• **EXERCISE DIRECTIONS**: Please restate the entries verbatim. The copy should hold no pictures.

• **SOURCE MATERIAL**:
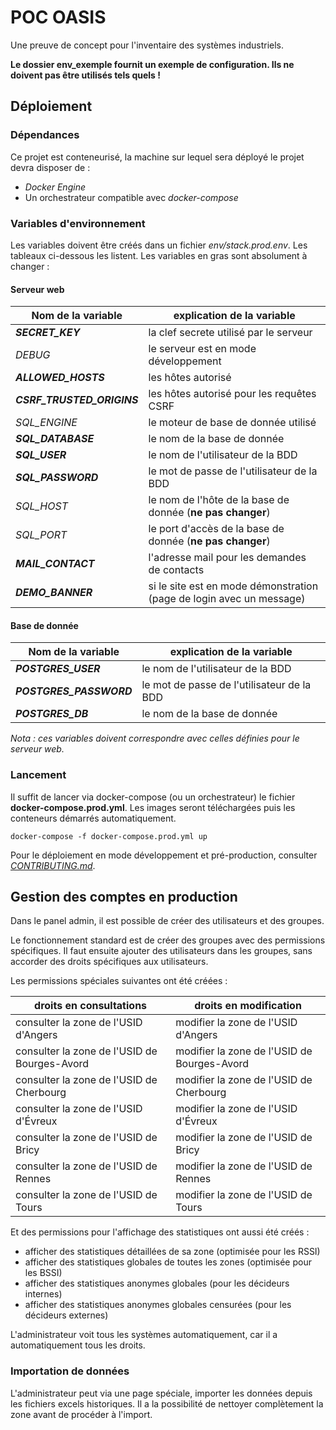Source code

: # POC OASIS

Une preuve de concept pour l'inventaire des systèmes industriels.

**Le dossier env_exemple fournit un exemple de configuration. Ils ne doivent pas être utilisés tels quels !**

## Déploiement

### Dépendances

Ce projet est conteneurisé, la machine sur lequel sera déployé le projet devra disposer de :
- *Docker Engine*
- Un orchestrateur compatible avec *docker-compose*

### Variables d'environnement

Les variables doivent être créés dans un fichier *env/stack.prod.env*. Les tableaux ci-dessous 
les listent. Les variables en gras sont absolument à changer :

#### Serveur web

| Nom de la variable         | explication de la variable                                            |
|----------------------------|-----------------------------------------------------------------------|
| ***SECRET_KEY***           | la clef secrete utilisé par le serveur                                |
| *DEBUG*                    | le serveur est en mode développement                                  |
| ***ALLOWED_HOSTS***        | les hôtes autorisé                                                    |
| ***CSRF_TRUSTED_ORIGINS*** | les hôtes autorisé pour les requêtes CSRF                             | 
| *SQL_ENGINE*               | le moteur de base de donnée utilisé                                   |
| ***SQL_DATABASE***         | le nom de la base de donnée                                           |
| ***SQL_USER***             | le nom de l'utilisateur de la BDD                                     |
| ***SQL_PASSWORD***         | le mot de passe de l'utilisateur de la BDD                            |
| *SQL_HOST*                 | le nom de l'hôte de la base de donnée (**ne pas changer**)            |
| *SQL_PORT*                 | le port d'accès de la base de donnée (**ne pas changer**)             |
| ***MAIL_CONTACT***         | l'adresse mail pour les demandes de contacts                          |
| ***DEMO_BANNER***          | si le site est en mode démonstration (page de login avec un message)  |

#### Base de donnée

| Nom de la variable      | explication de la variable                 |
|-------------------------|--------------------------------------------|
| ***POSTGRES_USER***     | le nom de l'utilisateur de la BDD          |
| ***POSTGRES_PASSWORD*** | le mot de passe de l'utilisateur de la BDD |
| ***POSTGRES_DB***       | le nom de la base de donnée                |

*Nota : ces variables doivent correspondre avec celles définies pour le serveur web.*

### Lancement

Il suffit de lancer via docker-compose (ou un orchestrateur) le fichier **docker-compose.prod.yml**.
Les images seront téléchargées puis les conteneurs démarrés automatiquement.

`docker-compose -f docker-compose.prod.yml up`

Pour le déploiement en mode développement et pré-production, consulter 
*[CONTRIBUTING.md](./CONTRIBUTING.md)*.

## Gestion des comptes en production

Dans le panel admin, il est possible de créer des utilisateurs et des groupes.

Le fonctionnement standard est de créer des groupes avec des permissions spécifiques. Il faut
ensuite ajouter des utilisateurs dans les groupes, sans accorder des droits spécifiques aux utilisateurs.

Les permissions spéciales suivantes ont été créées :

| droits en consultations                      | droits en modification                      |
|----------------------------------------------|---------------------------------------------|
| consulter la zone de l'USID d'Angers         | modifier la zone de l'USID d'Angers         | 
| consulter la zone de l'USID de Bourges-Avord | modifier la zone de l'USID de Bourges-Avord |
| consulter la zone de l'USID de Cherbourg     | modifier la zone de l'USID de Cherbourg     |
| consulter la zone de l'USID d'Évreux         | modifier la zone de l'USID d'Évreux         |
| consulter la zone de l'USID de Bricy         | modifier la zone de l'USID de Bricy         |
| consulter la zone de l'USID de Rennes        | modifier la zone de l'USID de Rennes        |
| consulter la zone de l'USID de Tours         | modifier la zone de l'USID de Tours         |

Et des permissions pour l'affichage des statistiques ont aussi été créés :
- afficher des statistiques détaillées de sa zone (optimisée pour les RSSI)
- afficher des statistiques globales de toutes les zones (optimisée pour les BSSI)
- afficher des statistiques anonymes globales (pour les décideurs internes)
- afficher des statistiques anonymes globales censurées (pour les décideurs externes)

L'administrateur voit tous les systèmes automatiquement, car il a automatiquement tous les droits.

### Importation de données

L'administrateur peut via une page spéciale, importer les données depuis les fichiers excels historiques.
Il a la possibilité de nettoyer complètement la zone avant de procéder à l'import.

• **ANSWER SPACE**:
Source code

: # POC OASIS

Une preuve de concept pour l'inventaire des systèmes industriels.

**Le dossier env_exemple fournit un exemple de configuration. Ils ne doivent pas être utilisés tels quels !**

## Déploiement

### Dépendances

Ce projet est conteneurisé, la machine sur lequel sera déployé le projet devra disposer de :
- *Docker Engine*
- Un orchestrateur compatible avec *docker-compose*

### Variables d'environnement

Les variables doivent être créés dans un fichier *env/stack.prod.env*. Les tableaux ci-dessous 
les listent. Les variables en gras sont absolument à changer :

#### Serveur web

| Nom de la variable         | explication de la variable                                            |
|----------------------------|-----------------------------------------------------------------------|
| ***SECRET_KEY***           | la clef secrete utilisé par le serveur                                |
| *DEBUG*                    | le serveur est en mode développement                                  |
| ***ALLOWED_HOSTS***        | les hôtes autorisé                                                    |
| ***CSRF_TRUSTED_ORIGINS*** | les hôtes autorisé pour les requêtes CSRF                             | 
| *SQL_ENGINE*               | le moteur de base de donnée utilisé                                   |
| ***SQL_DATABASE***         | le nom de la base de donnée                                           |
| ***SQL_USER***             | le nom de l'utilisateur de la BDD                                     |
| ***SQL_PASSWORD***         | le mot de passe de l'utilisateur de la BDD                            |
| *SQL_HOST*                 | le nom de l'hôte de la base de donnée (**ne pas changer**)            |
| *SQL_PORT*                 | le port d'accès de la base de donnée (**ne pas changer**)             |
| ***MAIL_CONTACT***         | l'adresse mail pour les demandes de contacts                          |
| ***DEMO_BANNER***          | si le site est en mode démonstration (page de login avec un message)  |

#### Base de donnée

| Nom de la variable      | explication de la variable                 |
|-------------------------|--------------------------------------------|
| ***POSTGRES_USER***     | le nom de l'utilisateur de la BDD          |
| ***POSTGRES_PASSWORD*** | le mot de passe de l'utilisateur de la BDD |
| ***POSTGRES_DB***       | le nom de la base de donnée                |

*Nota : ces variables doivent correspondre avec celles définies pour le serveur web.*

### Lancement

Il suffit de lancer via docker-compose (ou un orchestrateur) le fichier **docker-compose.prod.yml**.
Les images seront téléchargées puis les conteneurs démarrés automatiquement.

`docker-compose -f docker-compose.prod.yml up`

Pour le déploiement en mode développement et pré-production, consulter 
*[CONTRIBUTING.md](./CONTRIBUTING.md)*.

## Gestion des comptes en production

Dans le panel admin, il est possible de créer des utilisateurs et des groupes.

Le fonctionnement standard est de créer des groupes avec des permissions spécifiques. Il faut
ensuite ajouter des utilisateurs dans les groupes, sans accorder des droits spécifiques aux utilisateurs.

Les permissions spéciales suivantes ont été créées :

| droits en consultations                      | droits en modification                      |
|----------------------------------------------|---------------------------------------------|
| consulter la zone de l'USID d'Angers         | modifier la zone de l'USID d'Angers         | 
| consulter la zone de l'USID de Bourges-Avord | modifier la zone de l'USID de Bourges-Avord |
| consulter la zone de l'USID de Cherbourg     | modifier la zone de l'USID de Cherbourg     |
| consulter la zone de l'USID d'Évreux         | modifier la zone de l'USID d'Évreux         |
| consulter la zone de l'USID de Bricy         | modifier la zone de l'USID de Bricy         |
| consulter la zone de l'USID de Rennes        | modifier la zone de l'USID de Rennes        |
| consulter la zone de l'USID de Tours         | modifier la zone de l'USID de Tours         |

Et des permissions pour l'affichage des statistiques ont aussi été créés :
- afficher des statistiques détaillées de sa zone (optimisée pour les RSSI)
- afficher des statistiques globales de toutes les zones (optimisée pour les BSSI)
- afficher des statistiques anonymes globales (pour les décideurs internes)
- afficher des statistiques anonymes globales censurées (pour les décideurs externes)

L'administrateur voit tous les systèmes automatiquement, car il a automatiquement tous les droits.

### Importation de données

L'administrateur peut via une page spéciale, importer les données depuis les fichiers excels historiques.
Il a la possibilité de nettoyer complètement la zone avant de procéder à l'import.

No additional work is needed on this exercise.